The oddity of the CNN coverage then included the following change in the online story, as recounted by the Journal story:

But nine hours later, at 1:26 a.m. ET, the online article was updated.

“The updated article does not mention Sandhya. Instead, it swaps in the younger girl’s name: Gupta’s brain surgery patient is now identified as Salina. The first section of the story, which originally described Sandhya’s injuries, was replaced with a false description of Salina. Portions of the story, including sentences that originally described Sandhya’s injuries – blood clots in her brain – were used, word for word, to describe Salina. The story’s original sections about Salina, which correctly described her minor injuries, were deleted.

“The new version of the story, which is still live on CNN’s site as of press time, is accompanied by a video that features Gupta talking about Salina as his patient. In other videos on the site, Gupta describes Salina and claims to have participated in her brain surgery.”

“We haven’t done our own independent verification. We’re looking into how it happened. We have to find the patients on the ground,” a CNN spokesperson told Poynter even while fully supporting Gupta’s integrity and Nepal coverage.

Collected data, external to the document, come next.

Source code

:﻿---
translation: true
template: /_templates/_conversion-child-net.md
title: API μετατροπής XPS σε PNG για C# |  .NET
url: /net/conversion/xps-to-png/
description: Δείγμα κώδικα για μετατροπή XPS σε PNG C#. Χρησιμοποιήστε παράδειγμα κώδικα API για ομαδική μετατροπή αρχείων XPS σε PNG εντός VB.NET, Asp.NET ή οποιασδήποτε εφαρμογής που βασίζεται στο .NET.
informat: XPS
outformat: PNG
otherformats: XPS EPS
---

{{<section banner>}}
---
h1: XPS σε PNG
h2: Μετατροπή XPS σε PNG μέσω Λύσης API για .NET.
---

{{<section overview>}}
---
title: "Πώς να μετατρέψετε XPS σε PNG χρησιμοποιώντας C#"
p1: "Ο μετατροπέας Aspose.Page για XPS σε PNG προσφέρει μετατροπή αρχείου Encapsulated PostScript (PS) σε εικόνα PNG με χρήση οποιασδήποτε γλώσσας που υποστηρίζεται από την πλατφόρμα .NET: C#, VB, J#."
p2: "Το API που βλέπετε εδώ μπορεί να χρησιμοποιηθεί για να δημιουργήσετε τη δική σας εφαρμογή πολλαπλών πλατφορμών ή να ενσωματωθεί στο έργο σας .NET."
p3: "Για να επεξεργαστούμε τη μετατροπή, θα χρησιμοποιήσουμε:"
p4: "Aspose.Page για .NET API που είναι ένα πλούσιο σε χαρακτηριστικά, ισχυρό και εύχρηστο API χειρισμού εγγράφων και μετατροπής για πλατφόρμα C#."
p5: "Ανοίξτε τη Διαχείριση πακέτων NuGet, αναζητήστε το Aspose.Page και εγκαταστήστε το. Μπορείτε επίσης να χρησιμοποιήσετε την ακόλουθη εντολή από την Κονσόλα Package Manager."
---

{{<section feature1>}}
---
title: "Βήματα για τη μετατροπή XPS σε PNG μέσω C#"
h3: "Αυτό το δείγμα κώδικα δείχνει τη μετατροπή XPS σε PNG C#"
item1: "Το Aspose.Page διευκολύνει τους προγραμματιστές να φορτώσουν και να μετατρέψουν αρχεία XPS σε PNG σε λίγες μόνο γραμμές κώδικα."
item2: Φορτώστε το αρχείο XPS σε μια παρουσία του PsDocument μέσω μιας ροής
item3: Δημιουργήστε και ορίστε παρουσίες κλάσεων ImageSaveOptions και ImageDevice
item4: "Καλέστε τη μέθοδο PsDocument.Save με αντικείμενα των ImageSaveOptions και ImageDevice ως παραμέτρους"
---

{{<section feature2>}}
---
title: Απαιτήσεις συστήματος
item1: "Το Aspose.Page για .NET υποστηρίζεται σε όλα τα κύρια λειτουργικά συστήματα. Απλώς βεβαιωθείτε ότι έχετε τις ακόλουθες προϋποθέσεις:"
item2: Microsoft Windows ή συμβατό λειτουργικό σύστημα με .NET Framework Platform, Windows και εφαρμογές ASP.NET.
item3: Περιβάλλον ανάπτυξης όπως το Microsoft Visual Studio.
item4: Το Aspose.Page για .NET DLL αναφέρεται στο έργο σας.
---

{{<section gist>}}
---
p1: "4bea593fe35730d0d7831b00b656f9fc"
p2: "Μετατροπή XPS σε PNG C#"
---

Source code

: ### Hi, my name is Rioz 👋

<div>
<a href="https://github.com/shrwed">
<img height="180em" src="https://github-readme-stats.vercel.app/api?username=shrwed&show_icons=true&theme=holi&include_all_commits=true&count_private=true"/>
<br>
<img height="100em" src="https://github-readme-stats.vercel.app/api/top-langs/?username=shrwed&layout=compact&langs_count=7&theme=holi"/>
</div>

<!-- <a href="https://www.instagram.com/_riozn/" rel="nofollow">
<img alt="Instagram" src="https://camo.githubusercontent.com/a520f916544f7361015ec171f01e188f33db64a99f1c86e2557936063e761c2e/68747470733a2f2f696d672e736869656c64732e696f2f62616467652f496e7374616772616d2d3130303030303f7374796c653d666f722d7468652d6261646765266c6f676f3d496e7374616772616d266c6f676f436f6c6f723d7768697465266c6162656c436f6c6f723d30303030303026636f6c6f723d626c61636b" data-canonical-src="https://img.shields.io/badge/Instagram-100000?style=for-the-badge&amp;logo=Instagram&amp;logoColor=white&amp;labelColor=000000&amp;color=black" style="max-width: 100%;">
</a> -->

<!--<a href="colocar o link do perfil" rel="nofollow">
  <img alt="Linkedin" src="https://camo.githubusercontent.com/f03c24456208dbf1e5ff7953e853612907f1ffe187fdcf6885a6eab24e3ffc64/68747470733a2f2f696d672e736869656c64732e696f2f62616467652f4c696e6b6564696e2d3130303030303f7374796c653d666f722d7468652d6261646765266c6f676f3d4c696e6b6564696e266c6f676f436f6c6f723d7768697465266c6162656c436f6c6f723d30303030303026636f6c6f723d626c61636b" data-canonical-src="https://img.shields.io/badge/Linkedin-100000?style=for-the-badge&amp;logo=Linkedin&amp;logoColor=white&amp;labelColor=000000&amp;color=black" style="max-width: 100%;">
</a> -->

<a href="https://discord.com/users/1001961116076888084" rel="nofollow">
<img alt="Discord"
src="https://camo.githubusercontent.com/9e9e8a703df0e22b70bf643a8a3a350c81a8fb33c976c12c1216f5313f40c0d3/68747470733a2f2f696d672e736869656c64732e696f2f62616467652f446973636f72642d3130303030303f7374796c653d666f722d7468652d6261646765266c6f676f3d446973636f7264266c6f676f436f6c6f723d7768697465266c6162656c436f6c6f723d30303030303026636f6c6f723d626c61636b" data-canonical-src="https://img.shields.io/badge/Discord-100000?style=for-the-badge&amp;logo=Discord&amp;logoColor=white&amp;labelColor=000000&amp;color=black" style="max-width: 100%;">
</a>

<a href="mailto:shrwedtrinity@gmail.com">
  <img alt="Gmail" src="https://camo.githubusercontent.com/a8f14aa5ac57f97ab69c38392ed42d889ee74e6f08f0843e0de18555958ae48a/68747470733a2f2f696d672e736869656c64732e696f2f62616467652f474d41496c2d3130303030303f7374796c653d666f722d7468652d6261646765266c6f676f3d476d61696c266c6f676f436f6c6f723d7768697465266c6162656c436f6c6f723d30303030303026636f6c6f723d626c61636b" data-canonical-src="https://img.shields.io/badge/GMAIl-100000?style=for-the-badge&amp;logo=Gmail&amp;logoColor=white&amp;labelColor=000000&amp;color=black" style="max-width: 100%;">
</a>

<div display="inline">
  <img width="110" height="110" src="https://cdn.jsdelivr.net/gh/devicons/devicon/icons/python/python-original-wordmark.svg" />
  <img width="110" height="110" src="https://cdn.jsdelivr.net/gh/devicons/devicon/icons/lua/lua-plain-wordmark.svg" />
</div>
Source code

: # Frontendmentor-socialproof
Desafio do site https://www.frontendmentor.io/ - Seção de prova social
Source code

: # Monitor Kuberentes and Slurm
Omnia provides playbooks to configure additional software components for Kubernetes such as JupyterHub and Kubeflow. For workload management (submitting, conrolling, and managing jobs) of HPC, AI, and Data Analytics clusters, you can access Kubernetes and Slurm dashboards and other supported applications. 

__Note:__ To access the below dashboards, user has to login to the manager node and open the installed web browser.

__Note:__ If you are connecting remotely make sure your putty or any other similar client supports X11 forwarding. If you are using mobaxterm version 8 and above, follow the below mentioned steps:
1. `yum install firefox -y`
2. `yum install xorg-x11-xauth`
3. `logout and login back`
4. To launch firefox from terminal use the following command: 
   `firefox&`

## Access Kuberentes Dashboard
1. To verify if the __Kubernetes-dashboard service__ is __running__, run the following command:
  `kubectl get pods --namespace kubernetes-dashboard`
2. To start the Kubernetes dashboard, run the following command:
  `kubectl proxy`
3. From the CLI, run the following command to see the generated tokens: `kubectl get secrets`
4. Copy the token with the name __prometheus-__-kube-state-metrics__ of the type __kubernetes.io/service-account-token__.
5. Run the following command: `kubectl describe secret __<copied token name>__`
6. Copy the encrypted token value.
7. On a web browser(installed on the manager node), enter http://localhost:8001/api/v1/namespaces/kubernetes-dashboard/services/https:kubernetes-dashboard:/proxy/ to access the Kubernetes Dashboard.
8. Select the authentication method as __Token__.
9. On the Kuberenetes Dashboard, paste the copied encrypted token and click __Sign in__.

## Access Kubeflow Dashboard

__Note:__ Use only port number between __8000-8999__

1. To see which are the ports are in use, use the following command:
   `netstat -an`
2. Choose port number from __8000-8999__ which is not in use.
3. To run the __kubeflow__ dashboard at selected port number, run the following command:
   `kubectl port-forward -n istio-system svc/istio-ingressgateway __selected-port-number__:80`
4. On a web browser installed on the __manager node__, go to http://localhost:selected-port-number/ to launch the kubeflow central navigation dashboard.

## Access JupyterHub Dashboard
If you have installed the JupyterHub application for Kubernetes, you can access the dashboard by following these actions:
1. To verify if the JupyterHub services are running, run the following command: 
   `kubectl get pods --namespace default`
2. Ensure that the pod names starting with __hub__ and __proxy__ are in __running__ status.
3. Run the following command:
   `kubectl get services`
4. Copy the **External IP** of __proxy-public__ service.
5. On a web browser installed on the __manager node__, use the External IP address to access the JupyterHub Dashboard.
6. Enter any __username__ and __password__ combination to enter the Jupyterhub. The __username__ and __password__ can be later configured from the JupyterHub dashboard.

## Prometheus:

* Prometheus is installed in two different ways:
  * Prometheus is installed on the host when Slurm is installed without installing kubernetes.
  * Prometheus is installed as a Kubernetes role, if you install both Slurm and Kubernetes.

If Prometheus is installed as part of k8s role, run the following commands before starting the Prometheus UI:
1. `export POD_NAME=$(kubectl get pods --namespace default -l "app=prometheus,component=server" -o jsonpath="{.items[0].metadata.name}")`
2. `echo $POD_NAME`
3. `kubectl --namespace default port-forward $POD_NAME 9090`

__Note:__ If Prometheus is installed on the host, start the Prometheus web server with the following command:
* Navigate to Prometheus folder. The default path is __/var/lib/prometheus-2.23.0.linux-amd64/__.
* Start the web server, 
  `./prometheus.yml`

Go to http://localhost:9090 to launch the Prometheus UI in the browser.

In a statement, CNN acknowledged the report and said it was working to independently verify the identity of Gupta’s patient.

Journalism is not brain surgery. But brain surgery is brain surgery. We are so proud that Sanjay was one of the few reporters in Nepal to cover the earthquake, and while there, was asked to help save a young victim’s life. As we reported, he assisted the surgeons at Bir Hospital by performing a craniotomy on a young victim. Some reporting has suggested it was not the young girl we, at the time of our own reporting in the midst of the crisis, believed her to be. We will try to verify that. Regardless, Sanjay spent a week in Nepal, helped save a young life in the operating room, and we couldn’t be prouder of him. He has our full and unequivocal support.

In an interview with NPR’s David Folkenflik, Gupta said the allegations “worried” him and attributed the possible error to the chaos of the hospital post-disaster — but stopped short of saying for sure whether he misidentified his patient:

We want to be accurate, 100 percent. It was a chaotic situation, no doubt. You had a hospital turn into a massive triage area.

Folkenflik notes that the apparent misidentification now puts Gupta’s dual-role as a surgeon and journalist under the microscope:

Yet while he was covering the aftermath of a deadly earthquake in Nepal this year, the journalism evidently proved trickier than the brain surgery…the tale of how that happened, both twisty and subtle, throws fresh light on Gupta’s dual roles as doctor and reporter.

The Global Press Journal, a San Francisco-based news service dedicated to covering international news, broke the story and assigned multiple reporters to the story who spent weeks working to verify information by a tipster. The Global Press Journal consulted with Poynter’s Kelly McBride in advance of the publication of the story, and Poynter was appraised of the article weeks before it was published.

Cristi Hegranes, founder and executive director of the Global Press Journal, said that she was underwhelmed by CNN’s response, namely not specifically explaining the changes and its blaming the hectic post-earthquake circumstances.

“Part of me doesn’t get it. In the aftermath of the Brian Williams case, I don’t understand,” said Hegranes.

“But my overall reaction is just one of pride for my reporters in Nepal. No matter what the reaction to this story, when mainstream media goes into paces where we have a presence, you don’t get to tell lies. I’m deeply underwhelmed by their response.”

Her institute trains female journalists in at least 16 developing nations. Its budget is $1.2 million and includes a current $200,000 grant from the Chicago-based MacArthur Foundation, which cites the institute for representing “an efficient new model for international journalism.”

Herganes says she’s able to support about 100 reporters and editors through a mix of freelance and other payments, thus providing a “living wage” based on local standards.